FPGAs Make it Easy to Support New Image Sensor Interfaces
CMOS and CCD camera image sensors convert light (visible, infrared, etc.) into electrical signals. It is common for sensor manufacturers to use different electrical interfaces to output pixel information from the sensors. These interfaces can vary greatly between devices even from the same sensor manufacturer. This often poses a problem for camera manufacturers implementing ISP pipelines in ASSPs which are usually constrained in their ability to interface with one or two sensor interface schemes. FPGAs, on the other hand, being fully programmable, do not have such constraints, and can easily be reprogrammed to accommodate different – even totally new – camera sensor interfaces. For example, of late, a large number of sensor manufacturers have made a transition from parallel to serial image sensor interfaces to accommodate higher data output rate from high megapixel sensors. Sensor interfaces implemented in FPGA enable camera manufacturers to upgrade to newer, improved sensors as and when they become available without having to redesign their camera board with a different ASSP.
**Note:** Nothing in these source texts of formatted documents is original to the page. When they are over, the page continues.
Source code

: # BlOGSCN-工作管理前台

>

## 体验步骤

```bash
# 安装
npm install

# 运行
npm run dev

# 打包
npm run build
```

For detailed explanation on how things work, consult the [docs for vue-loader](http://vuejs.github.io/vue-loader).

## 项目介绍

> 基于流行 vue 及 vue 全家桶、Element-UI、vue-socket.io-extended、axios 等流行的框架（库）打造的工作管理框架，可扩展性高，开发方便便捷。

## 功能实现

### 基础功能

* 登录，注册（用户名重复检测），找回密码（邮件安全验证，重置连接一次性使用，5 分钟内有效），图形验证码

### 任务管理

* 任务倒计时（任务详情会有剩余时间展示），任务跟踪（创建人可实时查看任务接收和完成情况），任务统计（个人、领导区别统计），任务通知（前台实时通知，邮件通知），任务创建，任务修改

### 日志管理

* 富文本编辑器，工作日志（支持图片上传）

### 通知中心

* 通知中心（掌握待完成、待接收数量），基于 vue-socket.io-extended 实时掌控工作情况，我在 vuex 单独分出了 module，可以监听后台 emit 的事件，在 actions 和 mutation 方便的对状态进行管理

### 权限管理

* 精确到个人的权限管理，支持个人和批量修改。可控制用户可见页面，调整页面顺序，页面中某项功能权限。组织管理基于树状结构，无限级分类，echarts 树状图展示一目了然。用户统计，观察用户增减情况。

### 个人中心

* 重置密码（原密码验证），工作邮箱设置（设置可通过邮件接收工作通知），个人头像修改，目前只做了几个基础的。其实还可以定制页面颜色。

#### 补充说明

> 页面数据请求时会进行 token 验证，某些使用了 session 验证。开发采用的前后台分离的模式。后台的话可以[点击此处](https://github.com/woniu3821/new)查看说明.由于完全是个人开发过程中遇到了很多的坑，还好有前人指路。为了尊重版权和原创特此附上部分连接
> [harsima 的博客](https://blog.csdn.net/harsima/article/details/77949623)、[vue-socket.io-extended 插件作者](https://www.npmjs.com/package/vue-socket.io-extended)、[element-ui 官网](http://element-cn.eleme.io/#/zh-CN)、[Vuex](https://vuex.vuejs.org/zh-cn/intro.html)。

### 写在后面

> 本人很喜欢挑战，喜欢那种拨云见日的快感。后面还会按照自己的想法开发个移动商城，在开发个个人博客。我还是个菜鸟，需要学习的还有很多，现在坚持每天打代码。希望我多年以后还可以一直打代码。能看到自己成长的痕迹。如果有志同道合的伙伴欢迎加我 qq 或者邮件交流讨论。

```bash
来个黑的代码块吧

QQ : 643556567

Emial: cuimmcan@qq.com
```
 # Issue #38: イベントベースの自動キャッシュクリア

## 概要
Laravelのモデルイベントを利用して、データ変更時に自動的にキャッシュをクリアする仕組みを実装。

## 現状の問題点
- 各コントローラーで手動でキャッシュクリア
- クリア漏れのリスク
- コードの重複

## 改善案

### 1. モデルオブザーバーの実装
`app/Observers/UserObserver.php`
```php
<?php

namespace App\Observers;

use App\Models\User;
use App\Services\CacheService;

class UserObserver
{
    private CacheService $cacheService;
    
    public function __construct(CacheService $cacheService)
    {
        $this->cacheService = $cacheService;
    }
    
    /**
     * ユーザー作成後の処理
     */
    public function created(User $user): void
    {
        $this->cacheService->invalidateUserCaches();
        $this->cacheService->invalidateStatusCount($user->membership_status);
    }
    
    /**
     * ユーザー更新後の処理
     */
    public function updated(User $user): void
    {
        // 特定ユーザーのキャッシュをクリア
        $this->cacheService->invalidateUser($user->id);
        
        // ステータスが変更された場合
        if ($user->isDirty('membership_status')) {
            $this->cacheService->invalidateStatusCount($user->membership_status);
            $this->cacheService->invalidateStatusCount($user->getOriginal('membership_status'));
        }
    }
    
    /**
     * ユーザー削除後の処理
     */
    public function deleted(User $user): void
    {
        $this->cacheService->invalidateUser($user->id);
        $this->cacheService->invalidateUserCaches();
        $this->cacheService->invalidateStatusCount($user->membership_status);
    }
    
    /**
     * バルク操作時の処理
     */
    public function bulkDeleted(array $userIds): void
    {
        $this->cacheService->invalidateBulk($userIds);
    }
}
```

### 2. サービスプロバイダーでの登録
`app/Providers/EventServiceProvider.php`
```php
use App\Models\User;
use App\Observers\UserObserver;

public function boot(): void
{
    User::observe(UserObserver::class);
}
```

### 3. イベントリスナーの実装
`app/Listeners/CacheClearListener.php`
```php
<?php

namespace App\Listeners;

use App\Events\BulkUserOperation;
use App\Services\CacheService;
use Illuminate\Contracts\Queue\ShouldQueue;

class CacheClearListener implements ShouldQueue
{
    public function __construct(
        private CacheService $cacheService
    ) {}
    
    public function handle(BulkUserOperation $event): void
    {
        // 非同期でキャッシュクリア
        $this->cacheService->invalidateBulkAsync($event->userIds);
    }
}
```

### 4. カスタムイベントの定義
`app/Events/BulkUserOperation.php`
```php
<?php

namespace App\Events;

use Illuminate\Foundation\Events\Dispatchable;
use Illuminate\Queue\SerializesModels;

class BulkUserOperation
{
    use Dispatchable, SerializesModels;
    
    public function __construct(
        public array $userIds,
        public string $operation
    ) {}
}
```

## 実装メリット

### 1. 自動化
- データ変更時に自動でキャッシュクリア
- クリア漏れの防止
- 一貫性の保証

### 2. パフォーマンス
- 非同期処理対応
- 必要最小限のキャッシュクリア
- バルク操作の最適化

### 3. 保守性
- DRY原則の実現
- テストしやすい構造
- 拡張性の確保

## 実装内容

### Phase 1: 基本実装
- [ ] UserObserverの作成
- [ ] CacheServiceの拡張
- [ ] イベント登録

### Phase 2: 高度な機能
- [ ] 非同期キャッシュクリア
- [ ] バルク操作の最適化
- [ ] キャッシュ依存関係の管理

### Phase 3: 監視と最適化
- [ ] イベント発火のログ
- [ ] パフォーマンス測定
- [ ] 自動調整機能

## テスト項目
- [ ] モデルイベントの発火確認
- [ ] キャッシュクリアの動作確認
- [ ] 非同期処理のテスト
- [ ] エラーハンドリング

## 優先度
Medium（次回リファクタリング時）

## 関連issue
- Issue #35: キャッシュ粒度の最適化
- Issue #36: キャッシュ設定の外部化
Altera Cyclone® V SoC showing Implementation of ISP Pipeline and Video Analytics
FPGAs Deliver High-performance Image Signal Processing at Significantly Reduced Cost
Image sensor resolutions have been steadily increasing and are trending from 1 Megapixel to 5 Megapixels and beyond. Data out of the sensors may have resolution of 20 bits per pixel or more. Full HD (1920x 1080) display resolution, refreshed at 60 frames per second is becoming standard. High (or Wide) Dynamic Range (HDR/WDR) is required for many surveillance applications, especially ones that will interface to video analytics. HDR/WDR is often implemented by sensor manufacturers with schemes that require multiple exposures in the sensor to create one output frame (e.g. a particular Aptina HDR sensor internally uses 3 exposures per frame). In such a case, in terms of frames that must be processed to output a display frame rate of 60 fps, the image signal processing pipeline actually needs to process 60 x 3 = 180 frames per second. This combination leads to a very large quantity of data that must be processed in near-real-time so as to avoid latency (delay) between the physical scene and the processed image. For example, at 20 bits per pixel we have:
(1920 x 1080) pixels x 20 bits/pixel x 180 frames/sec = > 7 Gbits/sec of data
Traditional Digital Signal Processing requires a very high performance DSP to process 1080p60 HDR, with high price points. The same image signal processing performance can be achieved in an FPGA, such as Altera MAX® 10 or Cyclone® IV, at a fraction of the cost. Depending on the implementation, a 1080p60 HDR pipeline implemented in an FPGA can be less than two-thirds to less than half the cost of equivalent implementation in DSP, for the same image quality.
Programmability of the FPGA fabric offers further flexibility by enabling camera manufacturers to make changes to the ISP blocks to add or subtract functionality and tweak quality and performance, giving them the ability to implement a wide range of camera product line on a relatively small set of boards.
FPGAs Enable Flexible High Efficiency Video Compression
With the trend towards IP (Internet Protocol) cameras, Ethernet is being adopted as the interface of choice in video transport, creating substantial savings over coaxial cable costs. Video over Ethernet does require H.264/H.265 type of compression, which in the past required significantly large FPGAs – of the order of 70KLE (Logic Elements). However, newer high-efficiency compression algorithms are able to implement video compression in half that LE count. This, combined with a lower total integrated cost compared to DSPs, makes FPGAs a solid choice for video compression. Furthermore, it is a simple matter to program one or more Ethernet MACs (Media Access Controller) within the FPGA, to drive video over Ethernet straight out of the FPGA with the addition of only an external PHY.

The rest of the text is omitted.